Malys había descubierto que había otros objetos mágicos excepcionales: una lanza que había pertenecido a un hombre llamado Huma, una corona que descansaba bajo las olas, con los dimernestis, un anillo que estaba en el dedo de un misterioso hechicero. Pero la Roja sospechaba que ninguno de esos objetos era tan poderoso como la alabarda.

Las llamas continuaron esparciéndose por el cielo y, mientras la lava le cubría las garras, Malystryx, la Roja, cerró los ojos e invocó toda su fuerza arcana.

En las afueras de Ankatavaka, Usha Majere miraba a Groller a los ojos. El semiogro le tendió una mano con la intención de consolarla.

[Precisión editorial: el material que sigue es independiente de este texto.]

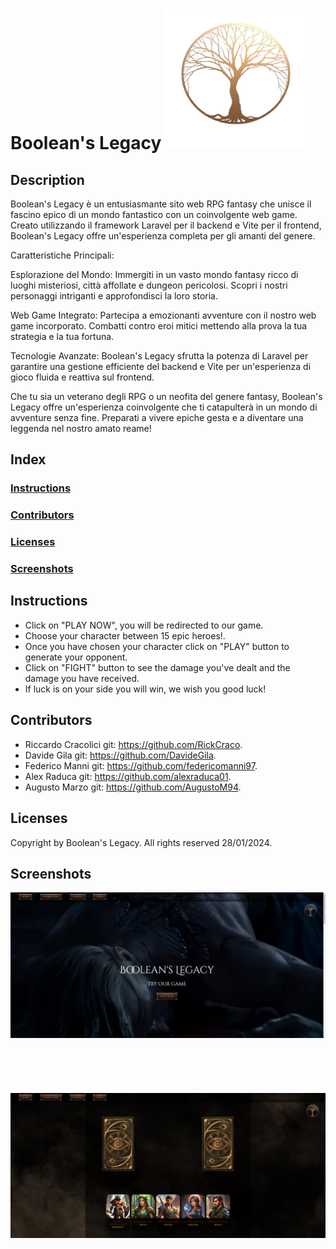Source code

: # Boolean's Legacy  <img src="./public/img/logo.png" width="225" height="225">

## Description
Boolean's Legacy è un entusiasmante sito web RPG fantasy che unisce il fascino epico di un mondo fantastico con un coinvolgente web game. Creato utilizzando il framework Laravel per il backend e Vite per il frontend, Boolean's Legacy offre un'esperienza completa per gli amanti del genere.

Caratteristiche Principali:

Esplorazione del Mondo: Immergiti in un vasto mondo fantasy ricco di luoghi misteriosi, città affollate e dungeon pericolosi. Scopri i nostri personaggi intriganti e approfondisci la loro storia.

Web Game Integrato: Partecipa a emozionanti avventure con il nostro web game incorporato. Combatti contro eroi mitici mettendo alla prova la tua strategia e la tua fortuna.

Tecnologie Avanzate: Boolean's Legacy sfrutta la potenza di Laravel per garantire una gestione efficiente del backend e Vite per un'esperienza di gioco fluida e reattiva sul frontend.

Che tu sia un veterano degli RPG o un neofita del genere fantasy, Boolean's Legacy offre un'esperienza coinvolgente che ti catapulterà in un mondo di avventure senza fine. Preparati a vivere epiche gesta e a diventare una leggenda nel nostro amato reame!

## Index
### [Instructions](#instructions)
### [Contributors](#contributors)
### [Licenses](#licenses)
### [Screenshots](#screenshots)

## Instructions

- Click on "PLAY NOW", you will be redirected to our game.
- Choose your character between 15 epic heroes!.
- Once you have chosen your character click on "PLAY" button to generate your opponent.
- Click on "FIGHT" button to see the damage you've dealt and the damage you have received.
- If luck is on your side you will win, we wish you good luck!

## Contributors

- Riccardo Cracolici git: https://github.com/RickCraco.
- Davide Gila git: https://github.com/DavideGila.
- Federico Manni git: https://github.com/federicomanni97.
- Alex Raduca git: https://github.com/alexraduca01.
- Augusto Marzo git: https://github.com/AugustoM94.

## Licenses
Copyright by Boolean's Legacy. All rights reserved 28/01/2024.

## Screenshots

<img src="./public/img/home.png">
<br>
<br>
<br>
<br>
<br>
<br>
<img src="./public/img/game.png">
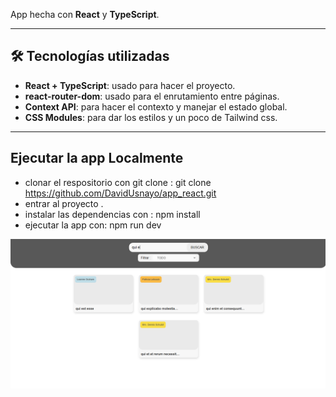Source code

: 
App hecha con **React** y **TypeScript**.

---

## 🛠 Tecnologías utilizadas

- **React + TypeScript**: usado para hacer el proyecto.
- **react-router-dom**: usado para el enrutamiento entre páginas.
- **Context API**: para hacer el contexto y manejar el estado global.
- **CSS Modules**: para dar los estilos y un poco de Tailwind css.

---

## Ejecutar la app Localmente

- clonar el respositorio con git clone : git clone https://github.com/DavidUsnayo/app_react.git
- entrar al proyecto .  
- instalar las dependencias con : npm install  
- ejecutar la app con: npm run dev


![Descripción de la imagen](./src/assets/app_react.png)
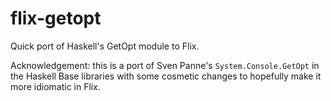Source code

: # flix-getopt

Quick port of Haskell's GetOpt module to Flix.

Acknowledgement: this is a port of Sven Panne's `System.Console.GetOpt` in 
the Haskell Base libraries with some cosmetic changes to hopefully make it
more idiomatic in Flix.

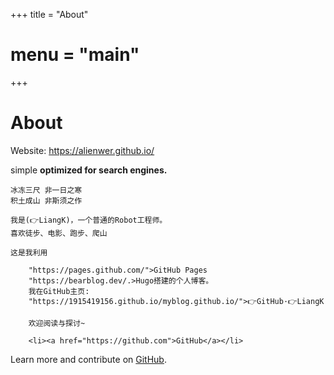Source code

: +++
title = "About"
# menu = "main"
+++

# About

Website: https://alienwer.github.io/

simple **optimized for search engines.**

    冰冻三尺 非一日之寒
    积土成山 非斯须之作

    我是(👉LiangK)，一个普通的Robot工程师。
    喜欢徒步、电影、跑步、爬山 

    这是我利用 

        "https://pages.github.com/">GitHub Pages 
        "https://bearblog.dev/.>Hugo搭建的个人博客。
        我在GitHub主页:
        "https://1915419156.github.io/myblog.github.io/">👉GitHub·👉LiangK

        欢迎阅读与探讨~

        <li><a href="https://github.com">GitHub</a></li>

Learn more and contribute on [GitHub](https://github.com/alienwer).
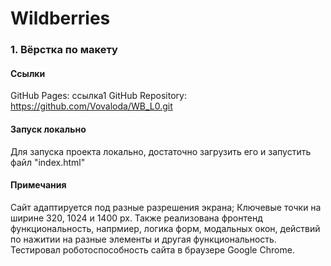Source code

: # Wildberries

### 1. Вёрстка по макету

#### Ссылки

GitHub Pages: ссылка1
GitHub Repository: https://github.com/Vovaloda/WB_L0.git

#### Запуск локально

Для запуска проекта локально, достаточно загрузить его и запустить файл "index.html"

#### Примечания

Сайт адаптируется под разные разрешения экрана; Ключевые точки на ширине 320, 1024 и 1400 px. Также реализована фронтенд функциональность, напрмиер, логика форм, модальных окон, действий по нажитии на разные элементы и другая функциональность.
Тестировал роботоспособность сайта в браузере Google Chrome.
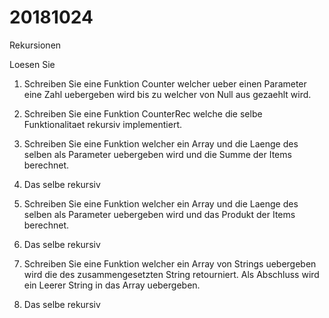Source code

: # 20181024

Rekursionen

Loesen Sie

1. Schreiben Sie eine Funktion Counter welcher ueber einen Parameter eine Zahl uebergeben wird bis zu welcher von Null aus gezaehlt wird.

2. Schreiben Sie eine Funktion CounterRec welche die selbe Funktionalitaet rekursiv implementiert.

3. Schreiben Sie eine Funktion welcher ein Array und die Laenge des selben als Parameter uebergeben wird und die Summe der Items berechnet.

4. Das selbe rekursiv

5. Schreiben Sie eine Funktion welcher ein Array und die Laenge des selben als Parameter uebergeben wird und das Produkt der Items berechnet.

6. Das selbe rekursiv

7. Schreiben Sie eine Funktion welcher ein Array von Strings uebergeben wird die des zusammengesetzten String retourniert.
   Als Abschluss wird ein Leerer String in das Array uebergeben.

8. Das selbe rekursiv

En la otra mano empuñaba con fuerza la lanza de Huma. El semiogro sonrió, pero no habló ni dio ninguna explicación a Usha. Las palabras eran innecesarias; ya había suficientes en el pergamino que Palin leía por segunda vez.

El lobo rojo estaba sentado a los pies de Groller y a pocos pasos de Fiona Quinti, la joven Dama de Solamnia procedente del castillo Atalaya del Este, que sujetaba la Dragonlance de Rig.

Ulin y Gilthanas no habían aparecido cuando Palin los había invocado con su magia. Ulin tampoco había explicado lo que planeaba cuando, una hora antes, había entrado en contacto con su padre, pidiéndole que pronunciara el encantamiento que los transportaría a su lado.

El encantamiento de Palin sólo había hecho aparecer a Groller, Furia y Fiona, además del pergamino en que Ulin intentaba explicar su ausencia y la de Gilthanas.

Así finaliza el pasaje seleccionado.